**WHAT TO WORK ON**
Copy the complete listing word for word, but do not carry over any images.

**SOURCE MATERIAL**

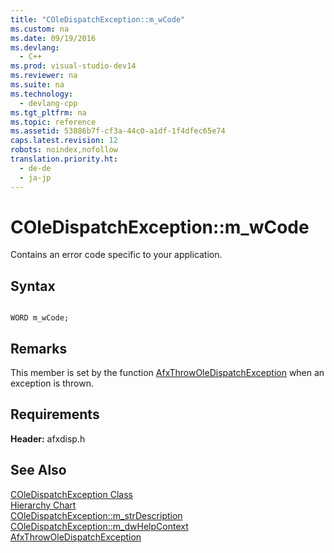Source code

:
```yaml
---
title: "COleDispatchException::m_wCode"
ms.custom: na
ms.date: 09/19/2016
ms.devlang: 
  - C++
ms.prod: visual-studio-dev14
ms.reviewer: na
ms.suite: na
ms.technology: 
  - devlang-cpp
ms.tgt_pltfrm: na
ms.topic: reference
ms.assetid: 53886b7f-cf3a-44c0-a1df-1f4dfec65e74
caps.latest.revision: 12
robots: noindex,nofollow
translation.priority.ht: 
  - de-de
  - ja-jp
---
```

# COleDispatchException::m_wCode
Contains an error code specific to your application.  
  
## Syntax  
  
```  
  
WORD m_wCode;  
```  
  
## Remarks  
 This member is set by the function [AfxThrowOleDispatchException](../vs140/AfxThrowOleDispatchException.md) when an exception is thrown.  
  
## Requirements  
 **Header:** afxdisp.h  
  
## See Also  
 [COleDispatchException Class](../vs140/COleDispatchException-Class.md)   
 [Hierarchy Chart](../vs140/Hierarchy-Chart.md)   
 [COleDispatchException::m_strDescription](../vs140/COleDispatchException--m_strDescription.md)   
 [COleDispatchException::m_dwHelpContext](../vs140/COleDispatchException--m_dwHelpContext.md)   
 [AfxThrowOleDispatchException](../vs140/AfxThrowOleDispatchException.md)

**ANSWER TO THIS PROBLEM**
Source code

:
```yaml
---
title: "COleDispatchException::m_wCode"
ms.custom: na
ms.date: 09/19/2016
ms.devlang: 
  - C++
ms.prod: visual-studio-dev14
ms.reviewer: na
ms.suite: na
ms.technology: 
  - devlang-cpp
ms.tgt_pltfrm: na
ms.topic: reference
ms.assetid: 53886b7f-cf3a-44c0-a1df-1f4dfec65e74
caps.latest.revision: 12
robots: noindex,nofollow
translation.priority.ht: 
  - de-de
  - ja-jp
---
```

# COleDispatchException::m_wCode
Contains an error code specific to your application.  
  
## Syntax  
  
```  
  
WORD m_wCode;  
```  
  
## Remarks  
 This member is set by the function [AfxThrowOleDispatchException](../vs140/AfxThrowOleDispatchException.md) when an exception is thrown.  
  
## Requirements  
 **Header:** afxdisp.h  
  
## See Also  
 [COleDispatchException Class](../vs140/COleDispatchException-Class.md)   
 [Hierarchy Chart](../vs140/Hierarchy-Chart.md)   
 [COleDispatchException::m_strDescription](../vs140/COleDispatchException--m_strDescription.md)   
 [COleDispatchException::m_dwHelpContext](../vs140/COleDispatchException--m_dwHelpContext.md)   
 [AfxThrowOleDispatchException](../vs140/AfxThrowOleDispatchException.md)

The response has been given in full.